YOUR ASSIGNMENT> Pull every line containing "discovery" from the listing below.

START PROVIDED DATA

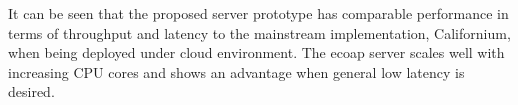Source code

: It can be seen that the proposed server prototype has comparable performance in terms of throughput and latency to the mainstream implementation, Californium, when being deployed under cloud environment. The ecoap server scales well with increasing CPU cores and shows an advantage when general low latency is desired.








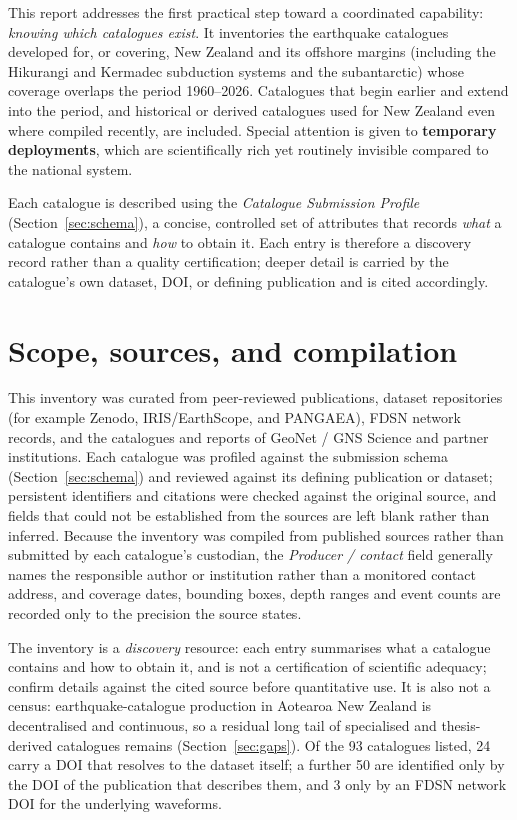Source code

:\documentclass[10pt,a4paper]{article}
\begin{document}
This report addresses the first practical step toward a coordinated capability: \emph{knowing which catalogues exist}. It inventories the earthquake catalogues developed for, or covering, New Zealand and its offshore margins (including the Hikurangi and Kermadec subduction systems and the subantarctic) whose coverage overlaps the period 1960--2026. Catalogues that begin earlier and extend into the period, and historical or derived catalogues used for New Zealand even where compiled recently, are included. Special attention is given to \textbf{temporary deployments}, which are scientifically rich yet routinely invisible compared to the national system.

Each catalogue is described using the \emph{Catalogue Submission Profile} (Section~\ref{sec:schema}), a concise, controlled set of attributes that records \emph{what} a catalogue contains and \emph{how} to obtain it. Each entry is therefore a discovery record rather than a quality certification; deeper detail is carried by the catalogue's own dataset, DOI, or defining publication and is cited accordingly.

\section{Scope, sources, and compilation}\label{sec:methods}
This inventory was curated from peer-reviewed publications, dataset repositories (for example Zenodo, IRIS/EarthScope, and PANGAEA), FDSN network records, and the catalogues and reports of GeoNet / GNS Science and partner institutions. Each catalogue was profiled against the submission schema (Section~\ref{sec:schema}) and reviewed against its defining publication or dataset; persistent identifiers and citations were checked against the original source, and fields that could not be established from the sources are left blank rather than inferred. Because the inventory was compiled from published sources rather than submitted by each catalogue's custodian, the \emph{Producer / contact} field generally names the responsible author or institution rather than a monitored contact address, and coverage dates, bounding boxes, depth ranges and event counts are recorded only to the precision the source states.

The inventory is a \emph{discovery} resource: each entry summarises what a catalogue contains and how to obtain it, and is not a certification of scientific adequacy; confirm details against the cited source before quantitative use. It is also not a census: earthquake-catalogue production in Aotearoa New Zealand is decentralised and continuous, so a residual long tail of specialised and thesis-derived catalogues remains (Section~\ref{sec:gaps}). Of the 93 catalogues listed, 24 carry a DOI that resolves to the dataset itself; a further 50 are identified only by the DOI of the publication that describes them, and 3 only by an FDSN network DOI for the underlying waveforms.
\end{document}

END PROVIDED DATA
START PROVIDED DATA

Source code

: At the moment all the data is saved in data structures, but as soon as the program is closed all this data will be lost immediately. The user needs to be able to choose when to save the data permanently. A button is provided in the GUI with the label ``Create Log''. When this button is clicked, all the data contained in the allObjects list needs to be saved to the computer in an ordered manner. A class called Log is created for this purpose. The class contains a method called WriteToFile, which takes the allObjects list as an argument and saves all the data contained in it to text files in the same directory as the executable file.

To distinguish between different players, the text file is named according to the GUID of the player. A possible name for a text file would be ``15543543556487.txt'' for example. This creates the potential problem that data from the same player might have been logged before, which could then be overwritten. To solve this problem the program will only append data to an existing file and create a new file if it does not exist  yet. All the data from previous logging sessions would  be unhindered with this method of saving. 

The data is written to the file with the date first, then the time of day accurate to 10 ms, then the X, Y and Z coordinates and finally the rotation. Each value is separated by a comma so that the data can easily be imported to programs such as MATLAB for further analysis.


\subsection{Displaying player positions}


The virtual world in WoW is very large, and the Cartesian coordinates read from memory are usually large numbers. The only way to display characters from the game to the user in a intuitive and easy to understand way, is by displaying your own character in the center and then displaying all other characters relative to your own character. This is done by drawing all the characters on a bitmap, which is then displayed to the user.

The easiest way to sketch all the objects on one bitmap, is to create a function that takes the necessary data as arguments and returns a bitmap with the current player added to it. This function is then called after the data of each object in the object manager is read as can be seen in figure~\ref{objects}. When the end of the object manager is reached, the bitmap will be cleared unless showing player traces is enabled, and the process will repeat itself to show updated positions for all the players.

END PROVIDED DATA

ANSWER SECTION>
Each catalogue is described using the \emph{Catalogue Submission Profile} (Section~\ref{sec:schema}), a concise, controlled set of attributes that records \emph{what} a catalogue contains and \emph{how} to obtain it. Each entry is therefore a discovery record rather than a quality certification; deeper detail is carried by the catalogue's own dataset, DOI, or defining publication and is cited accordingly.
The inventory is a \emph{discovery} resource: each entry summarises what a catalogue contains and how to obtain it, and is not a certification of scientific adequacy; confirm details against the cited source before quantitative use. It is also not a census: earthquake-catalogue production in Aotearoa New Zealand is decentralised and continuous, so a residual long tail of specialised and thesis-derived catalogues remains (Section~\ref{sec:gaps}). Of the 93 catalogues listed, 24 carry a DOI that resolves to the dataset itself; a further 50 are identified only by the DOI of the publication that describes them, and 3 only by an FDSN network DOI for the underlying waveforms.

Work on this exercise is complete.